Aprendi a olhar para o que realmente importa, que é a saúde física e mental dos meus, e a deixar de lado o que não me cabe. O vazio é imenso, porque é tanta coisa que não cabe, não há mais lugar para o que não constrói, fica apenas um espaço, ali, existindo. A vida em suspensão, tudo acontecendo lá fora e aqui dentro um relógio que parou, olhando aquele ponteiro estático, dia após dia.

Fiz inúmeras listas e planejamentos, todos devidamente empilhados num cantinho, tanto por realizar, nada que faça qualquer diferença na urgência do sobreviver. Faria, se conseguisse mover as engrenagens para longe do moinho.

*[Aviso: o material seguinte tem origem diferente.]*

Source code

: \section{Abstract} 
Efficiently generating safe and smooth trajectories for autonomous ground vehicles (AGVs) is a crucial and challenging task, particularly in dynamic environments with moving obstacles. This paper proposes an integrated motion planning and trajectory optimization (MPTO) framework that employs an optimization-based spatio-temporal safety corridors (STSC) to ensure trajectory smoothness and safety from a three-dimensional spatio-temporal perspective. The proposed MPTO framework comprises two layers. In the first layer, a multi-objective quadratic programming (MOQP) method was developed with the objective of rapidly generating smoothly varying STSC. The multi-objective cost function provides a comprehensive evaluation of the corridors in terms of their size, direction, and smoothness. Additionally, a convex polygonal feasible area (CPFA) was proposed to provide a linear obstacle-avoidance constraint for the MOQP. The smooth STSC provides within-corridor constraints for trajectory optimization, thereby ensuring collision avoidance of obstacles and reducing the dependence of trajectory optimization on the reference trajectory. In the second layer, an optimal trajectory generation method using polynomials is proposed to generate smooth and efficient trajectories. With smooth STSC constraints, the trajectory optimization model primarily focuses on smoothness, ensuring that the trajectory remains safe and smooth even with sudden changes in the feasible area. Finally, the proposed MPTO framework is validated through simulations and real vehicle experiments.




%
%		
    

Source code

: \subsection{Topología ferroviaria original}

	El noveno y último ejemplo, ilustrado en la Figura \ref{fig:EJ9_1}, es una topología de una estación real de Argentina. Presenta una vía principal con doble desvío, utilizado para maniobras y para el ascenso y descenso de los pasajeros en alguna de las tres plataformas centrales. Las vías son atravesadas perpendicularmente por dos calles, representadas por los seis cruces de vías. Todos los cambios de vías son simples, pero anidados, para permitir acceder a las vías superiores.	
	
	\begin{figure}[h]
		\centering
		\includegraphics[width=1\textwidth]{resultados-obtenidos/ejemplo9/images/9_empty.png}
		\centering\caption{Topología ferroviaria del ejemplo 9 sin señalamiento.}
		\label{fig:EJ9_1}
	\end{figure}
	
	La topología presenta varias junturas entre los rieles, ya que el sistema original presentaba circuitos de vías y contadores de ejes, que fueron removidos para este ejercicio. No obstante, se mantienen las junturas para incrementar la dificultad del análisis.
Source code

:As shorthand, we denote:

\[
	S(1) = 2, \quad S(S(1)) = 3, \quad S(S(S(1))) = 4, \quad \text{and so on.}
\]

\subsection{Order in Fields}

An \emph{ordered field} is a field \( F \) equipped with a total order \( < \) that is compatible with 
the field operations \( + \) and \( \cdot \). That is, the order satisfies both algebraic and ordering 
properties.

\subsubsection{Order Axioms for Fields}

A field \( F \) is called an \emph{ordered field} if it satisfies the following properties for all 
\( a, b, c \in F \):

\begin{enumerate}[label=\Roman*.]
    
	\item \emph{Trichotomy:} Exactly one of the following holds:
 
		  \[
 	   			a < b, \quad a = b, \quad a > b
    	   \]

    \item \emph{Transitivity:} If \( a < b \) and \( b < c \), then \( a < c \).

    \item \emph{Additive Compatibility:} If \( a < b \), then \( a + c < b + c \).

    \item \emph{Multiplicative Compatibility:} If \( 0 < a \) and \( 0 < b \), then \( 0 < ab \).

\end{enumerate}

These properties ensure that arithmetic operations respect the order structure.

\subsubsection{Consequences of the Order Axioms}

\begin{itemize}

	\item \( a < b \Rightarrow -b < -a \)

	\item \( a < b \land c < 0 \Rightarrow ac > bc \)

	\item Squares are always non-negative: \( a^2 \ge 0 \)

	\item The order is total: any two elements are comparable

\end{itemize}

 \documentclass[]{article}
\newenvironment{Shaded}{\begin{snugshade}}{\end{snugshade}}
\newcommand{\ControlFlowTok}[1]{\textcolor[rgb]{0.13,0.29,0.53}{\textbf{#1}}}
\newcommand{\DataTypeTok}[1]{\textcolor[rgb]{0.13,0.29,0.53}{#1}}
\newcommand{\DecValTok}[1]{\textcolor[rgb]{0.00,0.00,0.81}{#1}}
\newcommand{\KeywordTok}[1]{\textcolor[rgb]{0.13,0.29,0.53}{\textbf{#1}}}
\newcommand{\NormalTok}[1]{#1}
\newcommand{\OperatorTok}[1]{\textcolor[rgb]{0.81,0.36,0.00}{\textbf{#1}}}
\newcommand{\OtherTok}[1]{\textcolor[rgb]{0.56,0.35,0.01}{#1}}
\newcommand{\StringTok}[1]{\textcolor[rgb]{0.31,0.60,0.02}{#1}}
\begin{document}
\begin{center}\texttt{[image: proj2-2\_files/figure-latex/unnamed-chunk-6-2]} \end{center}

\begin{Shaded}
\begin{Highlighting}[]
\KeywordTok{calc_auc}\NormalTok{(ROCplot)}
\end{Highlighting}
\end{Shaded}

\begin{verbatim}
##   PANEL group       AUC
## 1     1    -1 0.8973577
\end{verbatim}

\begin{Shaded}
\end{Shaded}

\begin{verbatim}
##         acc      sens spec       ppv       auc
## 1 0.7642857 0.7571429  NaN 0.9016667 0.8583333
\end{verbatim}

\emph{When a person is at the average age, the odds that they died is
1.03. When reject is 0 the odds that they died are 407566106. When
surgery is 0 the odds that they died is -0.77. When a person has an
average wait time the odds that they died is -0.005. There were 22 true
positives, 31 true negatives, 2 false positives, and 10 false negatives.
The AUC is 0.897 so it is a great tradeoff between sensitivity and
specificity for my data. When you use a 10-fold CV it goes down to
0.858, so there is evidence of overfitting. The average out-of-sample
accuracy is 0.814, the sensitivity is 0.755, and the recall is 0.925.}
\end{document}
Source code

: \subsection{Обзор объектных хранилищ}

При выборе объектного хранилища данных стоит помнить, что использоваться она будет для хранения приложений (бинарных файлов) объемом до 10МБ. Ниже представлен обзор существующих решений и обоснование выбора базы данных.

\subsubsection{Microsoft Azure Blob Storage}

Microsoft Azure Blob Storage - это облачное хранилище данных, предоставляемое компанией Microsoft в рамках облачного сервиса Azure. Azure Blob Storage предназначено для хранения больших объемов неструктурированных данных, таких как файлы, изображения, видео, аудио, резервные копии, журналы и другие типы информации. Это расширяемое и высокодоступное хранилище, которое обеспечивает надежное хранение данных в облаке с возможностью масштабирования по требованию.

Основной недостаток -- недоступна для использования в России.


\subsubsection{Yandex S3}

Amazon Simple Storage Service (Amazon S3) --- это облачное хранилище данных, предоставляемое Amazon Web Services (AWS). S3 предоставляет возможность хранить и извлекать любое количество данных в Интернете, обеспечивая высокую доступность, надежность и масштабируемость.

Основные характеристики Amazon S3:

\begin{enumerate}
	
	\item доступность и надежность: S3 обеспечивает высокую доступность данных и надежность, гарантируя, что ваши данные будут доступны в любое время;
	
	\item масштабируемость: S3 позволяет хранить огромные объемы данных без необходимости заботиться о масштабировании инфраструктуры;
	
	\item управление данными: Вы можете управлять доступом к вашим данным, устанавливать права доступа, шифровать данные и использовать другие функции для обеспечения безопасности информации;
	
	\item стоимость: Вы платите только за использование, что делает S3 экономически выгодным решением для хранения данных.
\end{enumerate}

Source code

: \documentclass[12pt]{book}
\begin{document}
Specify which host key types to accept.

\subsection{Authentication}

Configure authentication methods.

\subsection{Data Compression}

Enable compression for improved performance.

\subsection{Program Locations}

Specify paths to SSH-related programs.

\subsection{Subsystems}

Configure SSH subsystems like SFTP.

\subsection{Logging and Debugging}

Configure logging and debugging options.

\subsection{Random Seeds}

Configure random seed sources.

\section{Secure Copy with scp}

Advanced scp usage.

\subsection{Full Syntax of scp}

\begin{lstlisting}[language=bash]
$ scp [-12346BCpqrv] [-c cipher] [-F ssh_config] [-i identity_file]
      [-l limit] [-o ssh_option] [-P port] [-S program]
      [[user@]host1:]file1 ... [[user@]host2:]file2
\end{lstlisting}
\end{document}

Mas não, a roda se movimenta em meio a números, nomes, projeções e o panorama é sempre o pior, porque “aqui tudo parece que era ainda construção e já é ruína.” Há mais de 500 anos.

O corpo padece e se o pulso ainda pulsa é por teimosia mesmo, porque já me desfaço em um definhar de tristeza pela falência da humanidade, eu que nem gosto de gente, mas queria mesmo gostar, porque as que eu gosto são tão especiais. Mas divago, queria um corpo forte para lutar o combate que virá e tenho apenas cabelos ralos, músculos flácidos e dentes que rangem. Coragem, amor, coragem.

Nos dias de semana ensino conteúdos que não fazem o menor sentido quando o poder foi entregue a um facínora, dou risada na minha própria incapacidade de encontrar respostas, onde está o grande plano que iria nos salvar? Aos sábados danço embrulhada nas cobertas e converso sobre um coração partido com desconhecidos.

Não há mais normal, desconfio que não haverá, sinto saudades de um tempo que nem era bom, mas havia um futuro. Por teimosia, danço no fim do mundo. Não espero que me entendam. Apenas agradeço, Clarice, porque ainda é tempo de morangos.